### Data provided
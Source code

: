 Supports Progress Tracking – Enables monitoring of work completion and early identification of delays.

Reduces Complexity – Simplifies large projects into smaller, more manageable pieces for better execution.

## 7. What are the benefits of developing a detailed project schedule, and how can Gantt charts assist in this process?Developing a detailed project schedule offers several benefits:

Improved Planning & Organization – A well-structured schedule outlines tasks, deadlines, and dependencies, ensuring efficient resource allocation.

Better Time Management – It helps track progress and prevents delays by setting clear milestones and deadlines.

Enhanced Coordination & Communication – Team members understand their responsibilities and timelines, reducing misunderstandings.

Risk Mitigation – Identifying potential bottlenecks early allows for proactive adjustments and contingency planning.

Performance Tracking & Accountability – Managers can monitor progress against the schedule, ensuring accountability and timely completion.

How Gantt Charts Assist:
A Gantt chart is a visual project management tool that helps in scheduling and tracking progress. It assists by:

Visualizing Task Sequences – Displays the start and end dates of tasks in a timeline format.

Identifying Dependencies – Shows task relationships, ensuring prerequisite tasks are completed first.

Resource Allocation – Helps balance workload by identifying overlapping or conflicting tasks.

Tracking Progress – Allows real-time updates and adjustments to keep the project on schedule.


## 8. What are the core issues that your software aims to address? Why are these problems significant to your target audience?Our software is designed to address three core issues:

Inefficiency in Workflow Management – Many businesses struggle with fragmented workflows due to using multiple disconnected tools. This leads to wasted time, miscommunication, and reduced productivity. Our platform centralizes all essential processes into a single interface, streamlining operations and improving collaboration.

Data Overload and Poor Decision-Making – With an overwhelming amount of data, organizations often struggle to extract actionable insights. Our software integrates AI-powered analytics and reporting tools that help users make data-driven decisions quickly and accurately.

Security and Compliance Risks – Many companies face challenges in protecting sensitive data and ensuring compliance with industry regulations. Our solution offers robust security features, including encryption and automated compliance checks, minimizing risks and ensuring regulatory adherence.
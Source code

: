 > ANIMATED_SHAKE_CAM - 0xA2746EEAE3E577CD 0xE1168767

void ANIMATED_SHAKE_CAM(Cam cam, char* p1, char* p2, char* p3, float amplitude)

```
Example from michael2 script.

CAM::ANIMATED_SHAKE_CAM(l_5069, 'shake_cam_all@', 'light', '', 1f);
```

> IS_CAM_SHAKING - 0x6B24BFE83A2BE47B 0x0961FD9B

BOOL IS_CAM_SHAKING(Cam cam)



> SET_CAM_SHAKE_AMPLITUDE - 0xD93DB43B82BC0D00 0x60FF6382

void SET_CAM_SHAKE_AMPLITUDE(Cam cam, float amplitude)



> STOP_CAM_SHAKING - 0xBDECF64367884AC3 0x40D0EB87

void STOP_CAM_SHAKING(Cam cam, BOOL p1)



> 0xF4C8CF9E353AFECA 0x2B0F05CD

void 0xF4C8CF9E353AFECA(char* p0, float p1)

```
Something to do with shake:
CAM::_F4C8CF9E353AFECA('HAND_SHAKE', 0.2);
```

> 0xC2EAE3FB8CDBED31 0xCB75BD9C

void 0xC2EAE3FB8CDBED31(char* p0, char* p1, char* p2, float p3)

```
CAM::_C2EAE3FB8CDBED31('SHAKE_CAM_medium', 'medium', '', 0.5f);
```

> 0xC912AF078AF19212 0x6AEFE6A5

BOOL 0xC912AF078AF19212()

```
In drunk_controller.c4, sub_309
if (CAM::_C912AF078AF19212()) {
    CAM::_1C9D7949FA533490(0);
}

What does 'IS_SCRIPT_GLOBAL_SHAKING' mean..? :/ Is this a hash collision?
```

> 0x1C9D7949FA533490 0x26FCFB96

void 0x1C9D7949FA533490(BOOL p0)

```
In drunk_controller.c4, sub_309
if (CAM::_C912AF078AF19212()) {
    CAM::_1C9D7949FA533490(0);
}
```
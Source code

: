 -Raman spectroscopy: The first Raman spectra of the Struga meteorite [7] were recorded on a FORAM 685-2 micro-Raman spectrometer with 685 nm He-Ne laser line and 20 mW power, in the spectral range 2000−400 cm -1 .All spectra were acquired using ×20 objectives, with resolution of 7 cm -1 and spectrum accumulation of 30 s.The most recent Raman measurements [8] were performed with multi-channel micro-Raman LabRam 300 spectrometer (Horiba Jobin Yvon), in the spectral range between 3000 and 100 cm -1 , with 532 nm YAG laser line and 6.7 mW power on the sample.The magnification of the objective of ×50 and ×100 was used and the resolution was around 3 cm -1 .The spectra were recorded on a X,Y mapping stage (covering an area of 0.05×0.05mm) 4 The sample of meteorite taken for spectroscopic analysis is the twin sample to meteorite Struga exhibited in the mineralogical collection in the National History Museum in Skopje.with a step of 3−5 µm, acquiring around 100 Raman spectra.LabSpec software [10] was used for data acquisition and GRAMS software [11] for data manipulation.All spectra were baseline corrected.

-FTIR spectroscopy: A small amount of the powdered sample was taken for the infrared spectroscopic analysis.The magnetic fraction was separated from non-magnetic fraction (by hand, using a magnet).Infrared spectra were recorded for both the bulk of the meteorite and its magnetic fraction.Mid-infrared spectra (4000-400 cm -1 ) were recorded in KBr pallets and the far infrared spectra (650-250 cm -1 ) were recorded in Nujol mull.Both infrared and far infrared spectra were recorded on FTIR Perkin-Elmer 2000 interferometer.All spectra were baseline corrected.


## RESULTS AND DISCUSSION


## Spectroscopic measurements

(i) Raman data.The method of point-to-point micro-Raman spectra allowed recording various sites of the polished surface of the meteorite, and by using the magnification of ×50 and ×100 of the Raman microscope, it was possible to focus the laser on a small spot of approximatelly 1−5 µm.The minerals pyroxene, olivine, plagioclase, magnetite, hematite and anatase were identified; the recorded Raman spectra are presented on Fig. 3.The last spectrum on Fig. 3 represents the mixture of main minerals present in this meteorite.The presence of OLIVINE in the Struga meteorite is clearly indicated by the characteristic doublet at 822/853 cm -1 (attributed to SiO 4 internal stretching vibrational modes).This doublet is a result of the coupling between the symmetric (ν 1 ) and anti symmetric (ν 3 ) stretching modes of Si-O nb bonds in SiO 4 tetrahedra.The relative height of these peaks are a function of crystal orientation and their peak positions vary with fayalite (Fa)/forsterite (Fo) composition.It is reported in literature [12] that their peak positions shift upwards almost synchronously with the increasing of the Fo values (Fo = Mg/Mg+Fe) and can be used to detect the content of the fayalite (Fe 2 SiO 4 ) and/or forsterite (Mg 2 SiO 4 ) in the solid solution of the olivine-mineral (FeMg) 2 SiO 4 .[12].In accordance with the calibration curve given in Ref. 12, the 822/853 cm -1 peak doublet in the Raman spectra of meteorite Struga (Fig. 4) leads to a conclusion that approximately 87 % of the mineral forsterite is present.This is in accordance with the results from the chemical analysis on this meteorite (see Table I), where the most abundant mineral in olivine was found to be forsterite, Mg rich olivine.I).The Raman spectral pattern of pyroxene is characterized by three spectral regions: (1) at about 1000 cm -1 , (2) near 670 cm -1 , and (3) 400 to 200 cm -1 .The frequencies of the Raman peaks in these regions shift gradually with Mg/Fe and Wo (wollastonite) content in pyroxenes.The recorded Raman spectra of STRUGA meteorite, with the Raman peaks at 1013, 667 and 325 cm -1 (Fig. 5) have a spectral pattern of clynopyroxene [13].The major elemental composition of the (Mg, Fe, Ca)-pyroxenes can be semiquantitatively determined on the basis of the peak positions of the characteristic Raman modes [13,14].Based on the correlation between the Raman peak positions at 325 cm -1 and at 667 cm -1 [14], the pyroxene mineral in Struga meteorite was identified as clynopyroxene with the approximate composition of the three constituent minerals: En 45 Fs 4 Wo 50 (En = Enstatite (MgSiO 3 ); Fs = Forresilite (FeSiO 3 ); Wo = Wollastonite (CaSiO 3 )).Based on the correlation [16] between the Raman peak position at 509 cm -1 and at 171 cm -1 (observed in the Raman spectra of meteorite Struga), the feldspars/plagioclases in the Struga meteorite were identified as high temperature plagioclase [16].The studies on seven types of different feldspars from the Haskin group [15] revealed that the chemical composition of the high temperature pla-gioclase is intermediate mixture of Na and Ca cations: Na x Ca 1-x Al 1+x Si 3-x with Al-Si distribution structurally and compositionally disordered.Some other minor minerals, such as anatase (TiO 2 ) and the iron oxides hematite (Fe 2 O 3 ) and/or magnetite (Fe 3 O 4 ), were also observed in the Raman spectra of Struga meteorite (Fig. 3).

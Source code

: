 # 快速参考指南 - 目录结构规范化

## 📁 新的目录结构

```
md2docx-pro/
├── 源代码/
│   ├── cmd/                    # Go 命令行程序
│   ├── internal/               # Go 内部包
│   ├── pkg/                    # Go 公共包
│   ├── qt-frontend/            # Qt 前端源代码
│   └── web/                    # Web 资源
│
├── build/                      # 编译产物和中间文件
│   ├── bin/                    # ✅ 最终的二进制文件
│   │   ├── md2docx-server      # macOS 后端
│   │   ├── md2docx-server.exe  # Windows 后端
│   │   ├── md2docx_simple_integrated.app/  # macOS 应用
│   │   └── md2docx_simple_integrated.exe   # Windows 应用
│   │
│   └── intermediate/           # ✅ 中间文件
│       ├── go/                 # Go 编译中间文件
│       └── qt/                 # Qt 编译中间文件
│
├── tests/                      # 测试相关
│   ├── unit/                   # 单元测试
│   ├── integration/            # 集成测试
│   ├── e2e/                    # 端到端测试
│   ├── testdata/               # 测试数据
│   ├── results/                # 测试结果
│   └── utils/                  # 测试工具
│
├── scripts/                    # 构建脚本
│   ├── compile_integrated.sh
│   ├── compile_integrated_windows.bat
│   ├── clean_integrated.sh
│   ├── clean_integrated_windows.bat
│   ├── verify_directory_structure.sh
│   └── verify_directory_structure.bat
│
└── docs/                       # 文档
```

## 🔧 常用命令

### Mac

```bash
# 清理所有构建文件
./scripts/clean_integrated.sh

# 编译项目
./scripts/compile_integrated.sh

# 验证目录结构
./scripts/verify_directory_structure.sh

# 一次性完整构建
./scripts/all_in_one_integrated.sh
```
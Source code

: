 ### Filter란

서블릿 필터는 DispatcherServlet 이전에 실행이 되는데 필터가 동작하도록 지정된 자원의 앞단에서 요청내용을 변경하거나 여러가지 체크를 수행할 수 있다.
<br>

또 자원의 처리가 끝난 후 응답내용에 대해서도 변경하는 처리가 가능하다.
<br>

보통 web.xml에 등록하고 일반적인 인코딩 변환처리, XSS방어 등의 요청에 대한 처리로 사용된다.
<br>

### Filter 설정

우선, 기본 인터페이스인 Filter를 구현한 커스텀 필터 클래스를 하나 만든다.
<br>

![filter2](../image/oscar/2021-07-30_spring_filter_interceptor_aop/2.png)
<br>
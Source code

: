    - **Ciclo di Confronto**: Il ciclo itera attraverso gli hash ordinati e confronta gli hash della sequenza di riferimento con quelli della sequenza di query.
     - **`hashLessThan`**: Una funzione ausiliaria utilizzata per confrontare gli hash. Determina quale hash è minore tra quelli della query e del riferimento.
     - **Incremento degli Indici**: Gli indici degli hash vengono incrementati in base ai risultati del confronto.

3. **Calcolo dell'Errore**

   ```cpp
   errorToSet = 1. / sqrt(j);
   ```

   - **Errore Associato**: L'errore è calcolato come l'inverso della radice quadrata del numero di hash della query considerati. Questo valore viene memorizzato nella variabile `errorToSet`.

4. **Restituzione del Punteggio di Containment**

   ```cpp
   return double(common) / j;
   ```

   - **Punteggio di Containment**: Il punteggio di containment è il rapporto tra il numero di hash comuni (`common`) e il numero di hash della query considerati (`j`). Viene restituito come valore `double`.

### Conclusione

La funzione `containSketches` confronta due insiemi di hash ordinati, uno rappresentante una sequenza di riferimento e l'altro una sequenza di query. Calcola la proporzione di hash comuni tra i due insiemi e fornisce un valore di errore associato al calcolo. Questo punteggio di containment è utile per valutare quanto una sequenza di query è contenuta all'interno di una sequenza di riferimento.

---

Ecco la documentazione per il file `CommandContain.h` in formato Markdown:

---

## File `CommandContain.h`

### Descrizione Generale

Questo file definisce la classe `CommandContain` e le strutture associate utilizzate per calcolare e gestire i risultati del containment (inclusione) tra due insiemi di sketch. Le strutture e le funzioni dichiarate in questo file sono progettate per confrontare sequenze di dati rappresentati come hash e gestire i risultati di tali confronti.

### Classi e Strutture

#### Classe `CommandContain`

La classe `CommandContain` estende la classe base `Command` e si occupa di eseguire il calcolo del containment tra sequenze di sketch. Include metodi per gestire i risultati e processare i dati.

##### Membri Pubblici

### Your instructions
Find the lines above that contain the word "scripts" and copy each one.

### Task solution
├── scripts/                    # 构建脚本
./scripts/clean_integrated.sh
./scripts/compile_integrated.sh
./scripts/verify_directory_structure.sh
./scripts/all_in_one_integrated.sh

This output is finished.